Starting with the line that contains "but as living, immediate, and tangible." and stopping after the line that contains "Therefore, Zen adopts an unusual approach.", return each line below exactly as written, with no others.

[Source texts of formatted documents]
══════════

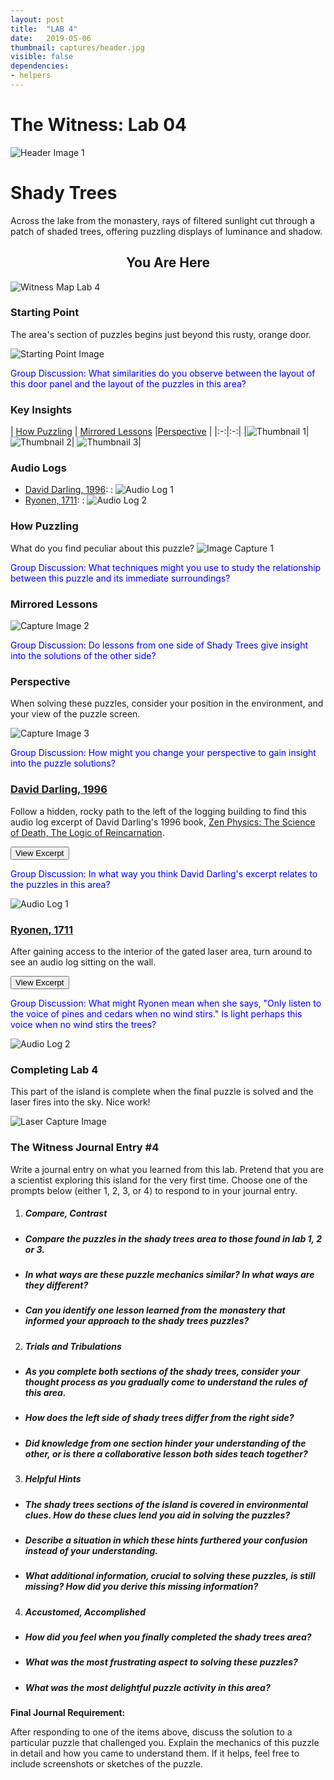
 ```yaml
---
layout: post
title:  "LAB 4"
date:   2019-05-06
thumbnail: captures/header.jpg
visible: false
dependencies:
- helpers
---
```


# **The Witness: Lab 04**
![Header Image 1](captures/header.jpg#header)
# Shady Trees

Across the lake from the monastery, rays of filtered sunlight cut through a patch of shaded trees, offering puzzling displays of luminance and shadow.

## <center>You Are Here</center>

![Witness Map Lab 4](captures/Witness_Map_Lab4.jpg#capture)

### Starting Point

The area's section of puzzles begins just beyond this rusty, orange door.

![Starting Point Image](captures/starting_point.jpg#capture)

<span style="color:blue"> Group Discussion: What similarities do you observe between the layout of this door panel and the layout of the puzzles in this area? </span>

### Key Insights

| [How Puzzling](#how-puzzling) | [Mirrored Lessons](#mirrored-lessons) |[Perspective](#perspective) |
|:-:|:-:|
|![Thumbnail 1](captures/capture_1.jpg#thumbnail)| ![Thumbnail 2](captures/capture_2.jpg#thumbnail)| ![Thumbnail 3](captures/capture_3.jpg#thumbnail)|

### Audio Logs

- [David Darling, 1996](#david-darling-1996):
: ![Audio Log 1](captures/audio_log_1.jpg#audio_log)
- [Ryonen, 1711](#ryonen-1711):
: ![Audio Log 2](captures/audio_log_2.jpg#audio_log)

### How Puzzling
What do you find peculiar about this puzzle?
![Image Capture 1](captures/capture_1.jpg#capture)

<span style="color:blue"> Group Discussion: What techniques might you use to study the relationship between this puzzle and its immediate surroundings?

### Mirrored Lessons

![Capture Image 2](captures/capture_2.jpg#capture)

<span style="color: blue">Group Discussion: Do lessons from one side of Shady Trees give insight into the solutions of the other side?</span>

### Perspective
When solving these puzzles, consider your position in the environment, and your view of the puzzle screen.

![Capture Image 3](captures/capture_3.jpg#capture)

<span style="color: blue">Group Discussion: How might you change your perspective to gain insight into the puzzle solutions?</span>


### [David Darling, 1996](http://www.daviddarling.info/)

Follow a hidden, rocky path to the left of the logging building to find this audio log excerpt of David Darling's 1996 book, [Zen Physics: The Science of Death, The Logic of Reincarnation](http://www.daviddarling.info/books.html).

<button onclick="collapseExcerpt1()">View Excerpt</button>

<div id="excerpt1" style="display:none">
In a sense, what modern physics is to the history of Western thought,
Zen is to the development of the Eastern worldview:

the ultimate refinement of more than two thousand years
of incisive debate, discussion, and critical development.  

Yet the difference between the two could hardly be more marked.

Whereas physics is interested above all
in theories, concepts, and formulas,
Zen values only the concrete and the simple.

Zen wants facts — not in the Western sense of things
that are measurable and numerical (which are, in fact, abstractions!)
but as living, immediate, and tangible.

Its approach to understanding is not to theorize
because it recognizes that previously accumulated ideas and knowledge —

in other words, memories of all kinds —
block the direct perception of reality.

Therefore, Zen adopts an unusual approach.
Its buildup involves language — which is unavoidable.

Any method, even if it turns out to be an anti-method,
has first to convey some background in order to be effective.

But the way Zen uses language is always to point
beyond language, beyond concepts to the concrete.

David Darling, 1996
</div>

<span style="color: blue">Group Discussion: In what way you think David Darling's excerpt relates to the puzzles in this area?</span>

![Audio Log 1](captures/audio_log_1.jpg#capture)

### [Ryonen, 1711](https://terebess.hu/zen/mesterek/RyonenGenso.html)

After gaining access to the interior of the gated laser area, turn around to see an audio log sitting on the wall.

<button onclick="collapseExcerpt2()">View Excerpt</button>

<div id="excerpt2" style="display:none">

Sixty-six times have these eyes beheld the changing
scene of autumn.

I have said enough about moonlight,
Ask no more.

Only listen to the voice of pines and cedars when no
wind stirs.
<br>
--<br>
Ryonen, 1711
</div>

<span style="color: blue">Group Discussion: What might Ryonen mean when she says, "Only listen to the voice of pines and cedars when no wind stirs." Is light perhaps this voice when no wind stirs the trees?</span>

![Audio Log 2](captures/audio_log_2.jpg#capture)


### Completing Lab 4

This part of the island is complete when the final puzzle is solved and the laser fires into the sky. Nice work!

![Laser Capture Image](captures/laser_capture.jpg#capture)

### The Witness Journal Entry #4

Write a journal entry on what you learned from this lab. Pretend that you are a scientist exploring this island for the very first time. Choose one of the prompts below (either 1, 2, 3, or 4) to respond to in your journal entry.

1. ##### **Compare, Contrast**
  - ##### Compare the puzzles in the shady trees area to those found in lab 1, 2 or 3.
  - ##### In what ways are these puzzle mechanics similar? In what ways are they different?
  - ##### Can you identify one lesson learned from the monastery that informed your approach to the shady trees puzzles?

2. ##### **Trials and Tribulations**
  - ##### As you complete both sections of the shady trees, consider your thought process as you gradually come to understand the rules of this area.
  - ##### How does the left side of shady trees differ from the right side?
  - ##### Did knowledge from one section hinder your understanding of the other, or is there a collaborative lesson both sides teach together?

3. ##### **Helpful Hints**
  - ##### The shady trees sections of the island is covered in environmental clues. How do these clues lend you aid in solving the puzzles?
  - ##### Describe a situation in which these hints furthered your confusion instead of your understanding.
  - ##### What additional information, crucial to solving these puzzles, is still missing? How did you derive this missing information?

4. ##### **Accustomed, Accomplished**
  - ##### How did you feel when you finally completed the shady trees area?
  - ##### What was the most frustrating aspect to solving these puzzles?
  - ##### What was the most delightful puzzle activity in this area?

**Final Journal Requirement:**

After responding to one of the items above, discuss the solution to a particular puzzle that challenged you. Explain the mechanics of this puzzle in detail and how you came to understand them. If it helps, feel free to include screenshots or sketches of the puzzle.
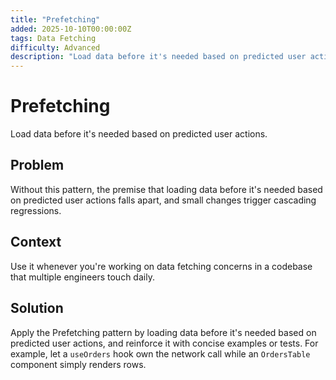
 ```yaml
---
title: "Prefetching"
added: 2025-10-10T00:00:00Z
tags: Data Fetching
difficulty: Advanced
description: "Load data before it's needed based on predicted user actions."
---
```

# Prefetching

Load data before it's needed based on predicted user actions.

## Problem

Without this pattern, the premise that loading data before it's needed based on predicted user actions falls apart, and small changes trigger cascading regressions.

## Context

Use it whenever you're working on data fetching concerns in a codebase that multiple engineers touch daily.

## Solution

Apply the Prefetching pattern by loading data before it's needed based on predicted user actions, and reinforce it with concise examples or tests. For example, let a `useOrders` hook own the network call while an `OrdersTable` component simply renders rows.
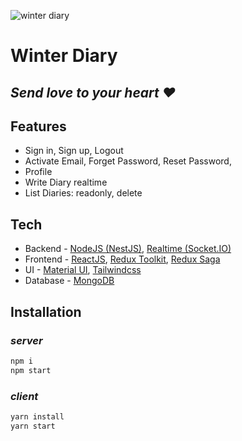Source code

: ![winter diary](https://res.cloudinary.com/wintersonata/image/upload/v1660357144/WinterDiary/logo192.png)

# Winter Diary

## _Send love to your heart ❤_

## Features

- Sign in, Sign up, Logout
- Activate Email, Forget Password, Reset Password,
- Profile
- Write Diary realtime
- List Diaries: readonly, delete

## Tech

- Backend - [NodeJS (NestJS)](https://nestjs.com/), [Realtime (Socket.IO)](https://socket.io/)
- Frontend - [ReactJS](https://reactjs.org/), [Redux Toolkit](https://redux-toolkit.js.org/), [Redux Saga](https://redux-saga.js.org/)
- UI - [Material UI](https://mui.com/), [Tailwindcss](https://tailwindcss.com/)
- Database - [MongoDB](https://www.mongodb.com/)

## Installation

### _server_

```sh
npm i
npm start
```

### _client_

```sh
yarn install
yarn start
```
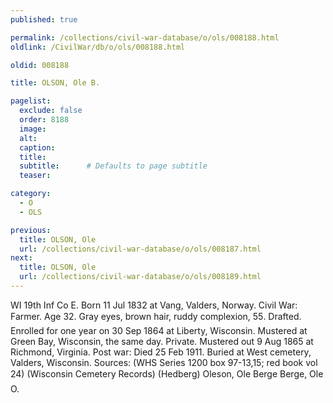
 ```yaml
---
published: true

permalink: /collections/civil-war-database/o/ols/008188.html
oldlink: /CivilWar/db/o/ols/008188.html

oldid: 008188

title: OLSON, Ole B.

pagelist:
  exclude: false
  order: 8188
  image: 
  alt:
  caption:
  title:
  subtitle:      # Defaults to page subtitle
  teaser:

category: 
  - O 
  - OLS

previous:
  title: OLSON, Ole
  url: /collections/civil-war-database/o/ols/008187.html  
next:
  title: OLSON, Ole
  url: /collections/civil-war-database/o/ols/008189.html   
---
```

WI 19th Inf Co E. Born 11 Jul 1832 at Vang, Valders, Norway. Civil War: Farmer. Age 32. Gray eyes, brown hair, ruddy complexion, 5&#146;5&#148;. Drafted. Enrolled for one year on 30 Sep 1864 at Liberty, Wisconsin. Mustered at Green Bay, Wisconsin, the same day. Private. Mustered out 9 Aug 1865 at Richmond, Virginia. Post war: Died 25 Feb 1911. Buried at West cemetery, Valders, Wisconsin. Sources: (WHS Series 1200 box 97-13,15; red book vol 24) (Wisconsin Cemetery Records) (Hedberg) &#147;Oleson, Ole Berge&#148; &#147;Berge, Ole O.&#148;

══════════

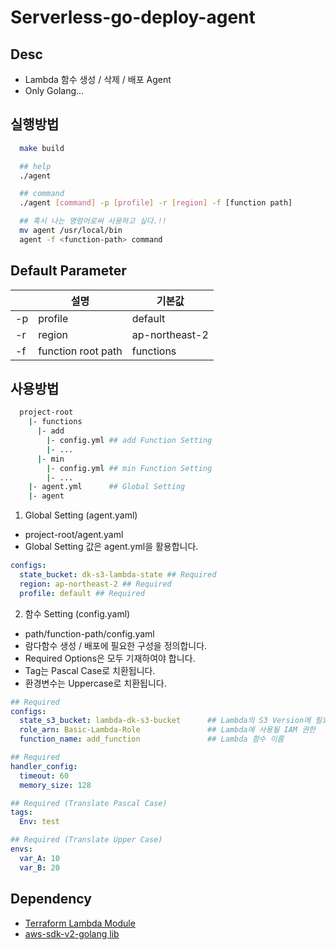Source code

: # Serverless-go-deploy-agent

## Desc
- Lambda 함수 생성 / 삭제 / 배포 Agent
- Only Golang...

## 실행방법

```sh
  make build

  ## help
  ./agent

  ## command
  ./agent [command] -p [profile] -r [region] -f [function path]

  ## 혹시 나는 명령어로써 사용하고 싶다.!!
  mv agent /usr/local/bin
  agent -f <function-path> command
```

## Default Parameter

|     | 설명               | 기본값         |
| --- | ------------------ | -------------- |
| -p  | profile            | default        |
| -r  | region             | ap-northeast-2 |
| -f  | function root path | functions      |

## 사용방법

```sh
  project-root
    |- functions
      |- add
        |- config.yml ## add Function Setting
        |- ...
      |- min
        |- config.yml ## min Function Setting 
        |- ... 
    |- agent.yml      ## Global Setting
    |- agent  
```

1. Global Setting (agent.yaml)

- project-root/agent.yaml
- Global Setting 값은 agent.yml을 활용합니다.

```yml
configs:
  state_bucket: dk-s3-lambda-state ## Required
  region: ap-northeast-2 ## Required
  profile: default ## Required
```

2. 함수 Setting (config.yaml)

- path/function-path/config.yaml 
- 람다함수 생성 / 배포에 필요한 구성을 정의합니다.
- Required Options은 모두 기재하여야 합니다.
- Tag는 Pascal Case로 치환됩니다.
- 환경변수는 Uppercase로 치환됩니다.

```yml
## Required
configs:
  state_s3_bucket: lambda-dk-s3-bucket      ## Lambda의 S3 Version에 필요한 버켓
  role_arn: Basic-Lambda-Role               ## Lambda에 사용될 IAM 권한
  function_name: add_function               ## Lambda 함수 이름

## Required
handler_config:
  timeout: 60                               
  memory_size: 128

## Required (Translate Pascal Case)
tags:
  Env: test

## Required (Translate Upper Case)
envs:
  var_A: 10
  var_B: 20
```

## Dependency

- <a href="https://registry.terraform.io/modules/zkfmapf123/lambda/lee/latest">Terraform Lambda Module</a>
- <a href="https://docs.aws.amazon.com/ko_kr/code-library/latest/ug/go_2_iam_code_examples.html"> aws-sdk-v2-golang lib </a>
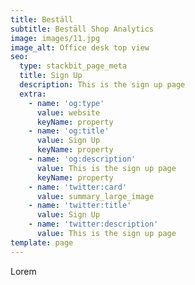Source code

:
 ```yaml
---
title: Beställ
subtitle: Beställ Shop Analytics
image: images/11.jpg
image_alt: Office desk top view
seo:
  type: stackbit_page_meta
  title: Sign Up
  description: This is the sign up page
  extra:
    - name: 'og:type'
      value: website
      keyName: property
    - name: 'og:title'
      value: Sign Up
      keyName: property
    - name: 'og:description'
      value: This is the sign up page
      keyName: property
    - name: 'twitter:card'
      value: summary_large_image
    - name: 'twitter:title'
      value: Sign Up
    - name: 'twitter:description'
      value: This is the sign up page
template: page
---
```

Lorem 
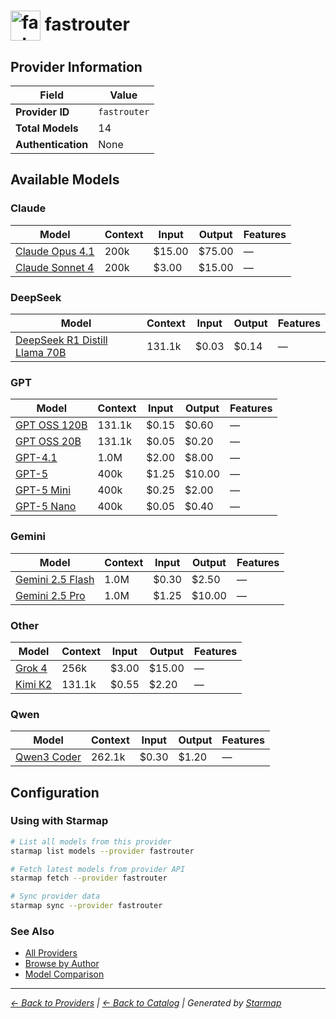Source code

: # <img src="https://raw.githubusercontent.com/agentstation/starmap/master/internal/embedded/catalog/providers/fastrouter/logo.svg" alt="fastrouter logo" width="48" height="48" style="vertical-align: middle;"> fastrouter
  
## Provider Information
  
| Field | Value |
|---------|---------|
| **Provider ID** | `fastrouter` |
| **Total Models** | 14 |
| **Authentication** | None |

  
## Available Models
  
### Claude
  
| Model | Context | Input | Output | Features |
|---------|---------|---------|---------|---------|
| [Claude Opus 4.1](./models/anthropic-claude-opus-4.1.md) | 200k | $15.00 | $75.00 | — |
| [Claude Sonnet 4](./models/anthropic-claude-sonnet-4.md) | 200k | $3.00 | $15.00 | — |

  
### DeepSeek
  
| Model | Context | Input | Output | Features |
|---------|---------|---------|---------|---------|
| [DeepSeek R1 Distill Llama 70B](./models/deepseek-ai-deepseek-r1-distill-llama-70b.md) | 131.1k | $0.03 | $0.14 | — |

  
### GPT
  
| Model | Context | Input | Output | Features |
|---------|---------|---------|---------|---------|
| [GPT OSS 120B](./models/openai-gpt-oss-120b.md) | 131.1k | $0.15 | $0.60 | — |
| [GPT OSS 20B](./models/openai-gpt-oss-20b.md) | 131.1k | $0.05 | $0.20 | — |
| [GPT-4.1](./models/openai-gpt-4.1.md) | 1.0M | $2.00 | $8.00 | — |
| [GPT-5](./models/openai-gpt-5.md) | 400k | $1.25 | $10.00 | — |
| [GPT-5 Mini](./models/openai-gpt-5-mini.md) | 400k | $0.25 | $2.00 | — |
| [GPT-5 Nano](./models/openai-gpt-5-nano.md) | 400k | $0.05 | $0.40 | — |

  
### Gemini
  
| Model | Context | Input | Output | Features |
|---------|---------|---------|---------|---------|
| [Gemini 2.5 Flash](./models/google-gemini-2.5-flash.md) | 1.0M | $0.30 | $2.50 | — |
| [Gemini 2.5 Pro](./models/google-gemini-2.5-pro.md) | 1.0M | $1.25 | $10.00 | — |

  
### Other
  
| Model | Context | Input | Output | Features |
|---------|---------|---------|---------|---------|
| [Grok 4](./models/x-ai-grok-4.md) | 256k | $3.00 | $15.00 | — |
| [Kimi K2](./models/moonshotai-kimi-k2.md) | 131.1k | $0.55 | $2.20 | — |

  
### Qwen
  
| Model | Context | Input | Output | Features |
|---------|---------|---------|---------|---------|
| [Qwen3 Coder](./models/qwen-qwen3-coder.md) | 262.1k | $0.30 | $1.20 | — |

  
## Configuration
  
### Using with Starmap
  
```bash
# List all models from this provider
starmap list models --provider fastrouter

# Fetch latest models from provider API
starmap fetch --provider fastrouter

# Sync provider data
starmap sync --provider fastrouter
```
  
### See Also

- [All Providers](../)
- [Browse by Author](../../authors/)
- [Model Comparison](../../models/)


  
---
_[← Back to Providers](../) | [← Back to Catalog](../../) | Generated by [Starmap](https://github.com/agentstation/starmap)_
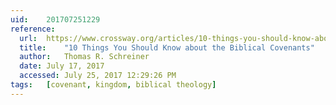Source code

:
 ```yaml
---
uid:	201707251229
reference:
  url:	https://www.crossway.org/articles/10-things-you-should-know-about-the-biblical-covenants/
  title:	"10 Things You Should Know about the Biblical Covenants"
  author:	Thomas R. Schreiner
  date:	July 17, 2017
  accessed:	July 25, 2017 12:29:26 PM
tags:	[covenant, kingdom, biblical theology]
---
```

══════════

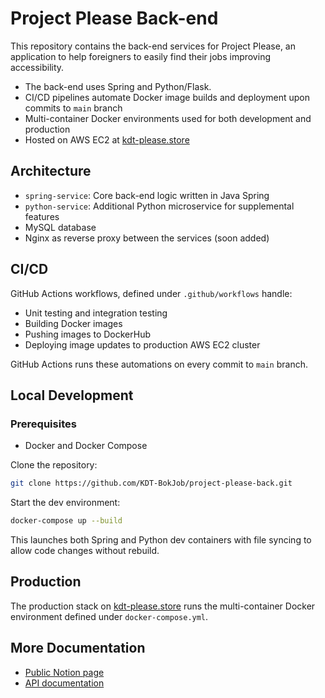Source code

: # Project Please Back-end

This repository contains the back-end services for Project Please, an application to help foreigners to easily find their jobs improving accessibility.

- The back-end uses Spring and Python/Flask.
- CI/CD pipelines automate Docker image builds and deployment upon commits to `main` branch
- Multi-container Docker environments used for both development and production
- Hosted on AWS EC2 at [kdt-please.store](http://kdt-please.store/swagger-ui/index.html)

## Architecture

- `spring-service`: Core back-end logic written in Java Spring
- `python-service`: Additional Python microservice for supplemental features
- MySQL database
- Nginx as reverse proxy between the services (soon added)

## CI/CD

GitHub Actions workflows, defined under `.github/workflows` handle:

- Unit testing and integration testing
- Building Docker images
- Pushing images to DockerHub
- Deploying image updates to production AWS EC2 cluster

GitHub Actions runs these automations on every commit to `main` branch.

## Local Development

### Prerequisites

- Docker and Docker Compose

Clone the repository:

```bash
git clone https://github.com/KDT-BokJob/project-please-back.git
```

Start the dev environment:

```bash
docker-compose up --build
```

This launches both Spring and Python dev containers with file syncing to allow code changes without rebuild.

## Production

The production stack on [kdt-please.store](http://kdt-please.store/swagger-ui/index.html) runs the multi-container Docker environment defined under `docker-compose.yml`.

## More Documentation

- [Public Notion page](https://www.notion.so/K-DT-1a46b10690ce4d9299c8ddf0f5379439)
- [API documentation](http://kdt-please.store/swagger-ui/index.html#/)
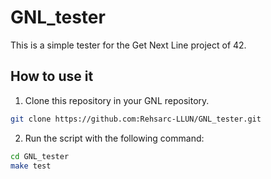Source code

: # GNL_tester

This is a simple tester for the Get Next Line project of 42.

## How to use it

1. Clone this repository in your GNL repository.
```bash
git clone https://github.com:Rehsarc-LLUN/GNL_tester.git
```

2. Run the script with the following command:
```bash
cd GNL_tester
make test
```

══════════

## [Response to the exercise]
but as living, immediate, and tangible.

Its approach to understanding is not to theorize
because it recognizes that previously accumulated ideas and knowledge —

in other words, memories of all kinds —
block the direct perception of reality.

Therefore, Zen adopts an unusual approach.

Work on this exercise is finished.